Gli strumenti usati per fare il balsamela sono quindi solo questi che ci ha mostrato?
Stanzani: faccia conto che ho un cesto di mele, metto le mele qua dentro, due persone lavoravano attorno a questo attrezzo, uno girava la manovella, e poi quando il mastello era pieno di poltiglia di mela lo vuotava oppure c’era un mastello di ricambio. Questi invece sono i paioli di rame, perché allora si usava soltanto il paiolo in rame, dove il mosto veniva bollito, appena terminata la bollitura lo si tirava via immediatamente. Lo si metteva a raffreddare in un mastello di legno, perché nel rame non va bene, il rame ossida perciò il mosto prenderebbe dei sapori cattivi. E poi quando era raffreddato questo mosto cotto, scusate non è mosto, questo sugo cotto veniva lasciato raffreddare e il buon mastro acetaio lo metteva in una damigiana e lo lasciava lì, a riposare, che perdesse dell’acidità. Lo metteva nei barili soltanto l’anno dopo, perciò aveva la rotazione, io pigio le mele quest’anno e con il sugo che ottengo faccio il rincalzo, non a gennaio quando si usa fare quando la stagione è più fredda, perchè la temperatura ha contribuito a depositare tutte le parti in sospensione e faccio gli assaggi, ma lui adoperava la roba che aveva 14-15 mesi di età. Io vi sto raccontando esattamente quello che fa questo mio amico che l’acetaia l’ha ereditata dal padre, e credo che arriviamo indietro fino al bisnonno.
Tornando all’invecchiamento, ci vuole dare qualche notizia in più sui legni più adatti all’invecchiamento?
Stanzani: la famiglia dove siamo noi oggi, per esempio, era una famiglia privilegiata perché c’era tanto legname qui attorno, perciò gli antenati di questa famiglia facevano le botti, e abbiamo anche documentazioni fotografiche, e tuttora questo mio amico quando c’è la necessità aggiusta qualche barile. Invece gli antenati avevano avuto la facilitazione di aver materiale a disposizione, se andiamo indietro anche cento anni comprare il legno e fare fabbricare un barile veniva a costare una certa cifra. I legni adoperati erano legni che si trovavano in zona, generalmente i legni più adatti a questo lavoro sono il castagno sicuramente, il rovere quando se ne trovava, il gelso. Allora gelso ce n’era molto, la foglia veniva poi usata per i bachi da seta e questa è una zona dove si coltivava il baco da seta.
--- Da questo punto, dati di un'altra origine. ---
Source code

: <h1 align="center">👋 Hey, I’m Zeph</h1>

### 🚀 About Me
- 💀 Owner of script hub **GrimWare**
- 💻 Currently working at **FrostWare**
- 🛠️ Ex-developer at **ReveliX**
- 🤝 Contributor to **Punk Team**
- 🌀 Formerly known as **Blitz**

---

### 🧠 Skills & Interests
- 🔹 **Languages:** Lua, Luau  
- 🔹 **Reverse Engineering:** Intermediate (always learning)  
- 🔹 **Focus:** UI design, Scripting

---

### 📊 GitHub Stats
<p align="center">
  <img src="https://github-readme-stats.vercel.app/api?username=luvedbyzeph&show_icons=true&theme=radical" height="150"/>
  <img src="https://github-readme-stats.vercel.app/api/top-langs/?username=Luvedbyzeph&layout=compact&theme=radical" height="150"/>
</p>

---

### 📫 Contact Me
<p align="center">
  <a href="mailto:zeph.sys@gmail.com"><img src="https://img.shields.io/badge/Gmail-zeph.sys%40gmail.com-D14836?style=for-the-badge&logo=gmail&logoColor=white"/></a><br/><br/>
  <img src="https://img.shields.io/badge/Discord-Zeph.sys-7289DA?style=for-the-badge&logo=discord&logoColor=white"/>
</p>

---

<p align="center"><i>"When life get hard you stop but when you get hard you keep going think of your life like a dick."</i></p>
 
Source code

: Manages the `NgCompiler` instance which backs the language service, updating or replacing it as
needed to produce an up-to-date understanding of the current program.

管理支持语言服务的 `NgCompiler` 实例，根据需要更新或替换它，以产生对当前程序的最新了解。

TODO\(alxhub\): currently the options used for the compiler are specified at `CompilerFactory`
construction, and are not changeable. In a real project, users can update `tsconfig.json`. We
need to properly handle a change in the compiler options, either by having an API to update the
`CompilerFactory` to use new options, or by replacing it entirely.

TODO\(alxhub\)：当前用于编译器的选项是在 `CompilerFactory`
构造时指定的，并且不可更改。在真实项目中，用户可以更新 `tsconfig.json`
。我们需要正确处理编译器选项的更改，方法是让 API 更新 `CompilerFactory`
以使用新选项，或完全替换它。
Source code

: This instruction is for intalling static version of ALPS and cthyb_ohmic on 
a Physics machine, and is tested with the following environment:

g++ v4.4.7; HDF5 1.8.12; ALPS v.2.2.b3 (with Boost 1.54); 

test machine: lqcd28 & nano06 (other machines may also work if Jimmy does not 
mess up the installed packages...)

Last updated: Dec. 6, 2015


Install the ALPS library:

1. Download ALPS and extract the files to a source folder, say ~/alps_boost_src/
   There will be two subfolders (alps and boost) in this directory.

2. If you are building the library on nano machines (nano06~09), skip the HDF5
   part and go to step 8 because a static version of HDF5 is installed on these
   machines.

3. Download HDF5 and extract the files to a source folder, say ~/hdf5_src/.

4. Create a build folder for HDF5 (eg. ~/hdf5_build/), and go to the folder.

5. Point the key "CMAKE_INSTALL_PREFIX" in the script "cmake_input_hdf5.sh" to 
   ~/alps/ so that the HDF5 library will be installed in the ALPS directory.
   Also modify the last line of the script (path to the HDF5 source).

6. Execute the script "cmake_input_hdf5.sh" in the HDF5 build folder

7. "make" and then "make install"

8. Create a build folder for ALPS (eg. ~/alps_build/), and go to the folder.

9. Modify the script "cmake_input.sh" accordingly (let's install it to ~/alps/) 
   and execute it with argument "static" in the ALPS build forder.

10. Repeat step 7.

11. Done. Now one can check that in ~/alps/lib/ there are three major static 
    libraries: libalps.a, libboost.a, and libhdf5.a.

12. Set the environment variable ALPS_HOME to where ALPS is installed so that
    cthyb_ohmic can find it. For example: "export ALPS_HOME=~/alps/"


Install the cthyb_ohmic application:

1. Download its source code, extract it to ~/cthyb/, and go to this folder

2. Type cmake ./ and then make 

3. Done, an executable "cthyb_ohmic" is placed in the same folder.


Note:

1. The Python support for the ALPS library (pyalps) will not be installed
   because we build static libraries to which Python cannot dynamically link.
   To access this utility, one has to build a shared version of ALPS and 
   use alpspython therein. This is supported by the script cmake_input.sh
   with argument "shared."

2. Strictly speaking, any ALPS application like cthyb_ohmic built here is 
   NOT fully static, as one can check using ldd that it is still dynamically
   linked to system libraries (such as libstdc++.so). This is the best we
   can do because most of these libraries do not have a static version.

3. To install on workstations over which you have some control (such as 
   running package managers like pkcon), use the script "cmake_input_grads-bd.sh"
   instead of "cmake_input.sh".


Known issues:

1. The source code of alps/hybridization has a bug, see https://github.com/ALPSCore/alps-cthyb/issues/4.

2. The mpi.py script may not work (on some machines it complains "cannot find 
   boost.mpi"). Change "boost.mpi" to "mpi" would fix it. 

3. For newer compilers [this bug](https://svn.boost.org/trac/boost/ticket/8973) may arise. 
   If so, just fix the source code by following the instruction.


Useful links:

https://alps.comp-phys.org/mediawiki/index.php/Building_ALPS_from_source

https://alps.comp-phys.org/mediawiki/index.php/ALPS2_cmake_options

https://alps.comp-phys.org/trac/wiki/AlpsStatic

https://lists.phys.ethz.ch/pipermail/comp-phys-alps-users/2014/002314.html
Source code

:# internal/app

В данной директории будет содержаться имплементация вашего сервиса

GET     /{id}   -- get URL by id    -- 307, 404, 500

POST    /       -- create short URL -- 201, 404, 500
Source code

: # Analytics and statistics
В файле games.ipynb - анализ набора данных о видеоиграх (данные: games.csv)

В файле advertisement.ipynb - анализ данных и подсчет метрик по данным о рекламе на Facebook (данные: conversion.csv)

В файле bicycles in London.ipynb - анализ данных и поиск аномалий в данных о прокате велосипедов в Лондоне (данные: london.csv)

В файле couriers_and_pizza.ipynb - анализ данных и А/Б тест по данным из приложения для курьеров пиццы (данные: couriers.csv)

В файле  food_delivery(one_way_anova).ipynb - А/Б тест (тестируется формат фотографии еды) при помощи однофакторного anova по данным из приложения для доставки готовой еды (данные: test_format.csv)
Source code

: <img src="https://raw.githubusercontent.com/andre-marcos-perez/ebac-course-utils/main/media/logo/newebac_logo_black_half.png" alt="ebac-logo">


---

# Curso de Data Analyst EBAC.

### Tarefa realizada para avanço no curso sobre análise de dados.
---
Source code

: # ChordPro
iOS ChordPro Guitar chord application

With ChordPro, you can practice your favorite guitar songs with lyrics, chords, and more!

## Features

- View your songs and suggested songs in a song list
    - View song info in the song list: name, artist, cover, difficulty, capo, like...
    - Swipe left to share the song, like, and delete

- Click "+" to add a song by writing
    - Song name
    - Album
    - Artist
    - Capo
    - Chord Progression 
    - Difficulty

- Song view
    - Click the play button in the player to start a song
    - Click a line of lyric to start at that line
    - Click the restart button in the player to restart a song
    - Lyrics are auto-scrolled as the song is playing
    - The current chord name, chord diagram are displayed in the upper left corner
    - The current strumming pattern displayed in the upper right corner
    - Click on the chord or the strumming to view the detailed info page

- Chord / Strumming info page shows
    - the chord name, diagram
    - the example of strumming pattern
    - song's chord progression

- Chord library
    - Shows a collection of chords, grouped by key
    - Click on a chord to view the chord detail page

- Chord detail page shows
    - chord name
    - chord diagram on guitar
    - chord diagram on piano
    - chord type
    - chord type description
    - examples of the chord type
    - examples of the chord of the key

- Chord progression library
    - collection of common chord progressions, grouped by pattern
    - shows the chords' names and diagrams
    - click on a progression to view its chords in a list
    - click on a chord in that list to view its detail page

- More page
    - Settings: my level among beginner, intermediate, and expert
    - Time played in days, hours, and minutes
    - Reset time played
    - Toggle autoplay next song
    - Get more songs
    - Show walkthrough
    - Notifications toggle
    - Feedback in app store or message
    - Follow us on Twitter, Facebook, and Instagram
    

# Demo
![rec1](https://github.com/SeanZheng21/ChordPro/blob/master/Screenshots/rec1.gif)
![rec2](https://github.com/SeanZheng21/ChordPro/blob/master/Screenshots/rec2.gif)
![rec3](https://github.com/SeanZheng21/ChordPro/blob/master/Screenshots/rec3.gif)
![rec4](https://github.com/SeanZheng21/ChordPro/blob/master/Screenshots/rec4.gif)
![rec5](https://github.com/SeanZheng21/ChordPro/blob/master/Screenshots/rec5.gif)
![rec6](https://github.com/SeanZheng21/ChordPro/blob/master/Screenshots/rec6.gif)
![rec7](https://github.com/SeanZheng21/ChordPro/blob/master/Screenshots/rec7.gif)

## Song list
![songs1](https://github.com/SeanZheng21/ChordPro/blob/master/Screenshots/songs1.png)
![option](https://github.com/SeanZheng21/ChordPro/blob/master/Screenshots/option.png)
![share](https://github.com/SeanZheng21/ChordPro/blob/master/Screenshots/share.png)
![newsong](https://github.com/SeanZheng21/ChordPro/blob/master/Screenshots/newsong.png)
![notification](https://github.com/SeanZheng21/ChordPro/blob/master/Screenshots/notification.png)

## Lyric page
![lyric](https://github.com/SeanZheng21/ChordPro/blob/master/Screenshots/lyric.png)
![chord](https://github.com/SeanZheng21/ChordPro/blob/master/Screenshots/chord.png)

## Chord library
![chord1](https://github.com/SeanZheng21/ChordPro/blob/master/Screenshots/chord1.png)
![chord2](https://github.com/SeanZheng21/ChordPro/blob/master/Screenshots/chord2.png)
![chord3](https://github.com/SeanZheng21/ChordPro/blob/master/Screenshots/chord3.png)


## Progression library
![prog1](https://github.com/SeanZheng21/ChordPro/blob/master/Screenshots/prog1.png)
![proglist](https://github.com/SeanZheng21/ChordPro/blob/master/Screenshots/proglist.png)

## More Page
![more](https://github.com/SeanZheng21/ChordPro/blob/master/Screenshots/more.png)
E poi il pero, un legno che non dava grossi aromi perché è un legno abbastanza sterile, però quando era ben asciutto dava la possibilità che il barile avesse una tenuta molto alta. Insomma per i legni si adoperava un po’ quello che si aveva grosso modo.
Qual è il momento migliore per consumare questo aceto di mele?
Stanzani: quando è maturo, non c’è un momento particolare. Questo è un aceto indicato per tutta la nostra cucina, essendo fatto con una materia prima leggermente differente, che è il mosto d’uva. Direi che a mio parere è molto indicato sui dolci, sul gelato, sulle fragole dove c’è bisogno di una acidità abbastanza consistente ma non troppo marcata, poi va bene in tutta la cucina, su una bella braciola con un filo di olio d’oliva. Questo aceto va a crudo, senza cuocere, si mette freddo, non lo si cuoce mai, mai, e lo si lascia a scaldare soltanto quando il tegame viene tolto dal fuoco.
Ci vuole raccontare di qualche piatto tradizione in cui si usava il balsamela?
Stanzani: il balsamela era un insaporitore. Noi abbiamo una cucina che sembra molto ricca, ma in realtà era molto povera. Qui ho un libro dove sono raccolte tutte le nostre ricette vecchie, raccolte dai ragazzi delle scuole elementari, dalle signore, e un paio di professori dell’Università di Modena di scienza della alimentazione. Hanno fatto un po’ tutto, ci sono dosaggi e varie cose.